- TASK BRIEF
Could you give the data below again, exactly and completely?
....................
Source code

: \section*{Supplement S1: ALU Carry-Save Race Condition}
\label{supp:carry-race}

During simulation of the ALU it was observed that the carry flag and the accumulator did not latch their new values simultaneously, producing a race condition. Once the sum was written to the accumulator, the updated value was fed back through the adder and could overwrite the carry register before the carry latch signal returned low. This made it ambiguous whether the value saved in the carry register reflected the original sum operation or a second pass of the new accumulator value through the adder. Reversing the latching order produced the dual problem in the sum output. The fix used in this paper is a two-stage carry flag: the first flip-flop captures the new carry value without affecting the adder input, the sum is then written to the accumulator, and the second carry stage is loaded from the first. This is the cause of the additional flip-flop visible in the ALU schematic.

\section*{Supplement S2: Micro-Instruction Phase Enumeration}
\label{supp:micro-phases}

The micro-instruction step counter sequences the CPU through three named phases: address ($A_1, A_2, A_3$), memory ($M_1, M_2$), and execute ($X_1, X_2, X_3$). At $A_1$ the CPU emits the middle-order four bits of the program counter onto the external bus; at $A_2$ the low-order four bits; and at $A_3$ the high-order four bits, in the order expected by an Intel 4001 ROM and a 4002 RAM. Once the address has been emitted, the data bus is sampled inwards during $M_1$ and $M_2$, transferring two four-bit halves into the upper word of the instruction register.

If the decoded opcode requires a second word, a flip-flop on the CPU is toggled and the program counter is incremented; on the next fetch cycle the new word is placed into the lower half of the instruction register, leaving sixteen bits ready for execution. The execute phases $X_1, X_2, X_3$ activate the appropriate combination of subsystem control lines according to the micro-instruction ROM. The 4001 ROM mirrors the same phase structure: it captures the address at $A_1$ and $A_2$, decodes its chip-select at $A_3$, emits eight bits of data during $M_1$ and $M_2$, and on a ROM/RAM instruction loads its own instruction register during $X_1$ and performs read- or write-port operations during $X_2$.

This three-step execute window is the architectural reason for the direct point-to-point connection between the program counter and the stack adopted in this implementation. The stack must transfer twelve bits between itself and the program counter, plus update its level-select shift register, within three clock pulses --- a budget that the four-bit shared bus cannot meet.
....................
- OUTPUT OF THE EXERCISE
Source code

: \section*{Supplement S1: ALU Carry-Save Race Condition}
\label{supp:carry-race}

During simulation of the ALU it was observed that the carry flag and the accumulator did not latch their new values simultaneously, producing a race condition. Once the sum was written to the accumulator, the updated value was fed back through the adder and could overwrite the carry register before the carry latch signal returned low. This made it ambiguous whether the value saved in the carry register reflected the original sum operation or a second pass of the new accumulator value through the adder. Reversing the latching order produced the dual problem in the sum output. The fix used in this paper is a two-stage carry flag: the first flip-flop captures the new carry value without affecting the adder input, the sum is then written to the accumulator, and the second carry stage is loaded from the first. This is the cause of the additional flip-flop visible in the ALU schematic.

\section*{Supplement S2: Micro-Instruction Phase Enumeration}
\label{supp:micro-phases}

The micro-instruction step counter sequences the CPU through three named phases: address ($A_1, A_2, A_3$), memory ($M_1, M_2$), and execute ($X_1, X_2, X_3$). At $A_1$ the CPU emits the middle-order four bits of the program counter onto the external bus; at $A_2$ the low-order four bits; and at $A_3$ the high-order four bits, in the order expected by an Intel 4001 ROM and a 4002 RAM. Once the address has been emitted, the data bus is sampled inwards during $M_1$ and $M_2$, transferring two four-bit halves into the upper word of the instruction register.

If the decoded opcode requires a second word, a flip-flop on the CPU is toggled and the program counter is incremented; on the next fetch cycle the new word is placed into the lower half of the instruction register, leaving sixteen bits ready for execution. The execute phases $X_1, X_2, X_3$ activate the appropriate combination of subsystem control lines according to the micro-instruction ROM. The 4001 ROM mirrors the same phase structure: it captures the address at $A_1$ and $A_2$, decodes its chip-select at $A_3$, emits eight bits of data during $M_1$ and $M_2$, and on a ROM/RAM instruction loads its own instruction register during $X_1$ and performs read- or write-port operations during $X_2$.

This three-step execute window is the architectural reason for the direct point-to-point connection between the program counter and the stack adopted in this implementation. The stack must transfer twelve bits between itself and the program counter, plus update its level-select shift register, within three clock pulses --- a budget that the four-bit shared bus cannot meet.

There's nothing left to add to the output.